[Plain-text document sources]
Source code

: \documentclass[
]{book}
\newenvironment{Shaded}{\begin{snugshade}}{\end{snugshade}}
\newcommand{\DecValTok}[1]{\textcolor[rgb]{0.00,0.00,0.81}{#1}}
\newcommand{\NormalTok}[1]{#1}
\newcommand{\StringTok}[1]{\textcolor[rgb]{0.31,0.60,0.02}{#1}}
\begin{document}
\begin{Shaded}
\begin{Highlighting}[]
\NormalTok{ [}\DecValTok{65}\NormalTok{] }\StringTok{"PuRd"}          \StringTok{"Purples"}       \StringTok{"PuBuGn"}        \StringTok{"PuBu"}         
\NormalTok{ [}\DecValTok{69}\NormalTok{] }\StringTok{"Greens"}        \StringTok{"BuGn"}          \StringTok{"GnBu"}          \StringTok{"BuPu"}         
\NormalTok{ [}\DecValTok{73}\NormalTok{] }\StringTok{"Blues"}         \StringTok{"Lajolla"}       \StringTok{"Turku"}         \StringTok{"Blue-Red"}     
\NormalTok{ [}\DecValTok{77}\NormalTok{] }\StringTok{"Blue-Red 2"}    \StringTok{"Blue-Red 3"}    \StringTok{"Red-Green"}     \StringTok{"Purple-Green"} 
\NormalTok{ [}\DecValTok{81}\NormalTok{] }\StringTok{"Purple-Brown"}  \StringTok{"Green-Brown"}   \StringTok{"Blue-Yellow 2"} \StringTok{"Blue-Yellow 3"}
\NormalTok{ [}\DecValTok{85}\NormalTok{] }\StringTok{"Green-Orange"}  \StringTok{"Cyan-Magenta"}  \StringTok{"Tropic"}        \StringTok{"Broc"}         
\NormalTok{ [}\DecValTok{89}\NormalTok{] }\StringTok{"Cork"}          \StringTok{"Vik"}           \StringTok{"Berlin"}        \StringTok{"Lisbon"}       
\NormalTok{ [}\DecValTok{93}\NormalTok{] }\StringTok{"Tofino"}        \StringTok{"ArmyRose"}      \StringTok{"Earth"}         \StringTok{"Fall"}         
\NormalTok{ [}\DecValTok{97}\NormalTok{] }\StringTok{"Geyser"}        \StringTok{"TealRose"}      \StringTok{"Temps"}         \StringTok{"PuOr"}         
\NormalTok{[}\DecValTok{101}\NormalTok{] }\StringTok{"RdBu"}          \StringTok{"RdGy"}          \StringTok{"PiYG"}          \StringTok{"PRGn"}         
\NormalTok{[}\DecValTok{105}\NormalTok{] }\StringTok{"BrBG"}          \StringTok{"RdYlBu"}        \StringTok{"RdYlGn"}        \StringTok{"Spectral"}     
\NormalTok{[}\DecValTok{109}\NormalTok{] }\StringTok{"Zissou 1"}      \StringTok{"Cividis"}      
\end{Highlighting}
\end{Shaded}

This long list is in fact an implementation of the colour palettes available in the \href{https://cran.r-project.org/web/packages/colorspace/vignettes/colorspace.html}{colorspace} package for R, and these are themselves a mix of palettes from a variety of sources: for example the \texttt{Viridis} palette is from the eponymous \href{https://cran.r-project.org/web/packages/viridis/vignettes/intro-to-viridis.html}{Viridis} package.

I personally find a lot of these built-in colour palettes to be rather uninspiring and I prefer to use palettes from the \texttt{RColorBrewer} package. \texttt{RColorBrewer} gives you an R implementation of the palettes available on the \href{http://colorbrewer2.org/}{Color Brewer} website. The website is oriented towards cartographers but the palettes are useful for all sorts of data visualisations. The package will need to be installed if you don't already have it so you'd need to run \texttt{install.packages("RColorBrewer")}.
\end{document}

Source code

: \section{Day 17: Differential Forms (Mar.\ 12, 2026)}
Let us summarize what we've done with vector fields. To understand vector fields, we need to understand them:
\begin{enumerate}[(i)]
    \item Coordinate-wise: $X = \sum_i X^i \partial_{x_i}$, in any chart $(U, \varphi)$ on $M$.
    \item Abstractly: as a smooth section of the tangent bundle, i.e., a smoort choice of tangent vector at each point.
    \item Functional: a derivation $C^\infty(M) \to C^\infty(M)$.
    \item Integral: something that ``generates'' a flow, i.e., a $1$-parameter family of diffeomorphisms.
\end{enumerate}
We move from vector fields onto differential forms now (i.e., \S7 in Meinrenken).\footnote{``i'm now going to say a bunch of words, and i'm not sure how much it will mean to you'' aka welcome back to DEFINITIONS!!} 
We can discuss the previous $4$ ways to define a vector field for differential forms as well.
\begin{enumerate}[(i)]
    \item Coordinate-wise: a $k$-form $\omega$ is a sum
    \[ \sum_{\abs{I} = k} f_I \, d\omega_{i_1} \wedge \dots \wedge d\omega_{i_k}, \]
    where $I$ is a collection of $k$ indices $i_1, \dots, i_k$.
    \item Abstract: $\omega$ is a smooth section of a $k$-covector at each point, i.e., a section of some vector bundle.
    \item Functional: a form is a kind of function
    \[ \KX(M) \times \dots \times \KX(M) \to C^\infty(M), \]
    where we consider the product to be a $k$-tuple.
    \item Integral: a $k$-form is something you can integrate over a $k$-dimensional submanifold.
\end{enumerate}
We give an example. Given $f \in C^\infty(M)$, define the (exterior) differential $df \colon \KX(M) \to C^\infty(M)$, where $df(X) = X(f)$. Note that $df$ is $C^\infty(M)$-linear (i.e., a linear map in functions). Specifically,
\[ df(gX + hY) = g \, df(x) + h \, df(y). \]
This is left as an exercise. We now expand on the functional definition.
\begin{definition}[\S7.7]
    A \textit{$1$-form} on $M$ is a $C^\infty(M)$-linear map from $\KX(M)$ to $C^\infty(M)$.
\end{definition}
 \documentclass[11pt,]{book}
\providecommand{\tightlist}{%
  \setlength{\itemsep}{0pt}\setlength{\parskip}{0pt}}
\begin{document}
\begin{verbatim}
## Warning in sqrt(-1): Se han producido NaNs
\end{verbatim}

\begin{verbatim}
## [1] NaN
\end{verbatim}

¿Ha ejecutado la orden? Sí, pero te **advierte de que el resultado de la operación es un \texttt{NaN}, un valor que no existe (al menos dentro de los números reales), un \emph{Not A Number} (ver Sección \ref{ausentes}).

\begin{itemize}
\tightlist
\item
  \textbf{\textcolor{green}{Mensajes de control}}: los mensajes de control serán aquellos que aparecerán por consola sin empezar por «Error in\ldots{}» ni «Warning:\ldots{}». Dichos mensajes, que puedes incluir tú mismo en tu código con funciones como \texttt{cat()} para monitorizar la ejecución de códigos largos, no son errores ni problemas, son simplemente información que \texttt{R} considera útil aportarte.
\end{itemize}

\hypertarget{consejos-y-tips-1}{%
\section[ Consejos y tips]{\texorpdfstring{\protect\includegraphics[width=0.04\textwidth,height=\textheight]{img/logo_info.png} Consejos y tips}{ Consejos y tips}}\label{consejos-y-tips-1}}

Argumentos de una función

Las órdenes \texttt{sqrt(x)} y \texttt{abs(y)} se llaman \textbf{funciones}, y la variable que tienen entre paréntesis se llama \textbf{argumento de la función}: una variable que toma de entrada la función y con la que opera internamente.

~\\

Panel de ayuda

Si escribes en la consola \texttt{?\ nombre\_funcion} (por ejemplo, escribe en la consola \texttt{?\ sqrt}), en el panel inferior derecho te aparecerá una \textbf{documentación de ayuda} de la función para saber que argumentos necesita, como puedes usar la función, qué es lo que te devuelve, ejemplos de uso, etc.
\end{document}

YOUR INSTRUCTIONS:
Please retype, without any change, the line containing "Si escribes en" and every line after it to the end of the entries above, and only those.

ANSWER BOX:
Si escribes en la consola \texttt{?\ nombre\_funcion} (por ejemplo, escribe en la consola \texttt{?\ sqrt}), en el panel inferior derecho te aparecerá una \textbf{documentación de ayuda} de la función para saber que argumentos necesita, como puedes usar la función, qué es lo que te devuelve, ejemplos de uso, etc.
\end{document}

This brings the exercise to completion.